_Data extracts:_

*****

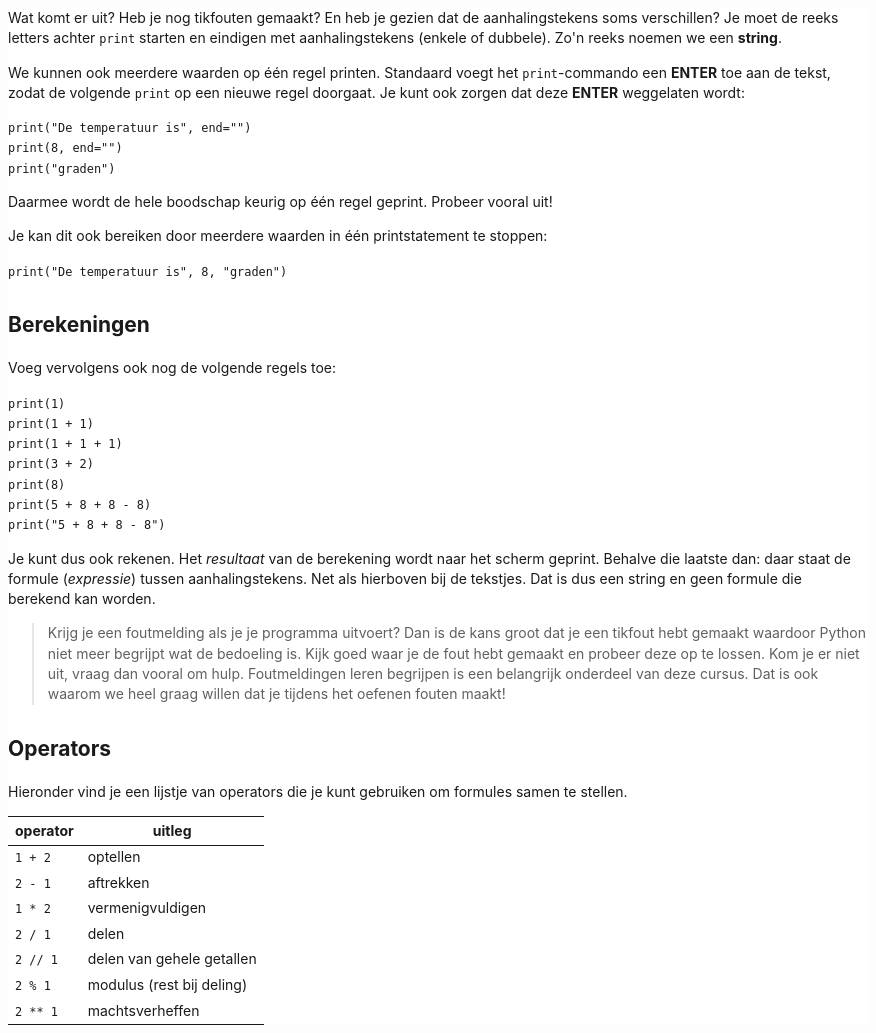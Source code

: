 Wat komt er uit? Heb je nog tikfouten gemaakt? En heb je gezien dat de aanhalingstekens soms verschillen? Je moet de reeks letters achter `print` starten en eindigen met aanhalingstekens (enkele of dubbele). Zo'n reeks noemen we een **string**.

We kunnen ook meerdere waarden op één regel printen. Standaard voegt het `print`-commando een **ENTER** toe aan de tekst, zodat de volgende `print` op een nieuwe regel doorgaat. Je kunt ook zorgen dat deze **ENTER** weggelaten wordt:

    print("De temperatuur is", end="")
    print(8, end="")
    print("graden")

Daarmee wordt de hele boodschap keurig op één regel geprint. Probeer vooral uit!

Je kan dit ook bereiken door meerdere waarden in één printstatement te stoppen:

    print("De temperatuur is", 8, "graden")

## Berekeningen

Voeg vervolgens ook nog de volgende regels toe:

    print(1)
    print(1 + 1)
    print(1 + 1 + 1)
    print(3 + 2)
    print(8)
    print(5 + 8 + 8 - 8)
    print("5 + 8 + 8 - 8")

Je kunt dus ook rekenen. Het *resultaat* van de berekening wordt naar het scherm geprint. Behalve die laatste dan: daar staat de formule (*expressie*) tussen aanhalingstekens. Net als hierboven bij de tekstjes. Dat is dus een string en geen formule die berekend kan worden.

> Krijg je een foutmelding als je je programma uitvoert? Dan is de kans groot dat je een tikfout hebt gemaakt waardoor Python niet meer begrijpt wat de bedoeling is. Kijk goed waar je de fout hebt gemaakt en probeer deze op te lossen. Kom je er niet uit, vraag dan vooral om hulp. Foutmeldingen leren begrijpen is een belangrijk onderdeel van deze cursus. Dat is ook waarom we heel graag willen dat je tijdens het oefenen fouten maakt!

## Operators

Hieronder vind je een lijstje van operators die je kunt gebruiken om formules samen te stellen.

| operator | uitleg                    |  
| -------- | ------------------------- |  
| `1 + 2`  | optellen                  |  
| `2 - 1`  | aftrekken                 |  
| `1 * 2`  | vermenigvuldigen          |  
| `2 / 1`  | delen                     |  
| `2 // 1` | delen van gehele getallen |  
| `2 % 1`  | modulus (rest bij deling) |  
| `2 ** 1` | machtsverheffen           |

*****

_What you need to do:_ The lines from the start of the data through the line that contains "bij deling) |" are to be returned exactly, please, with both ends included and every picture left out.

_Response to this exercise:_
Source code

: Wat komt er uit? Heb je nog tikfouten gemaakt? En heb je gezien dat de aanhalingstekens soms verschillen? Je moet de reeks letters achter `print` starten en eindigen met aanhalingstekens (enkele of dubbele). Zo'n reeks noemen we een **string**.

We kunnen ook meerdere waarden op één regel printen. Standaard voegt het `print`-commando een **ENTER** toe aan de tekst, zodat de volgende `print` op een nieuwe regel doorgaat. Je kunt ook zorgen dat deze **ENTER** weggelaten wordt:

    print("De temperatuur is", end="")
    print(8, end="")
    print("graden")

Daarmee wordt de hele boodschap keurig op één regel geprint. Probeer vooral uit!

Je kan dit ook bereiken door meerdere waarden in één printstatement te stoppen:

    print("De temperatuur is", 8, "graden")

## Berekeningen

Voeg vervolgens ook nog de volgende regels toe:

    print(1)
    print(1 + 1)
    print(1 + 1 + 1)
    print(3 + 2)
    print(8)
    print(5 + 8 + 8 - 8)
    print("5 + 8 + 8 - 8")

Je kunt dus ook rekenen. Het *resultaat* van de berekening wordt naar het scherm geprint. Behalve die laatste dan: daar staat de formule (*expressie*) tussen aanhalingstekens. Net als hierboven bij de tekstjes. Dat is dus een string en geen formule die berekend kan worden.

> Krijg je een foutmelding als je je programma uitvoert? Dan is de kans groot dat je een tikfout hebt gemaakt waardoor Python niet meer begrijpt wat de bedoeling is. Kijk goed waar je de fout hebt gemaakt en probeer deze op te lossen. Kom je er niet uit, vraag dan vooral om hulp. Foutmeldingen leren begrijpen is een belangrijk onderdeel van deze cursus. Dat is ook waarom we heel graag willen dat je tijdens het oefenen fouten maakt!

## Operators

Hieronder vind je een lijstje van operators die je kunt gebruiken om formules samen te stellen.

| operator | uitleg                    |  
| -------- | ------------------------- |  
| `1 + 2`  | optellen                  |  
| `2 - 1`  | aftrekken                 |  
| `1 * 2`  | vermenigvuldigen          |  
| `2 / 1`  | delen                     |  
| `2 // 1` | delen van gehele getallen |  
| `2 % 1`  | modulus (rest bij deling) |  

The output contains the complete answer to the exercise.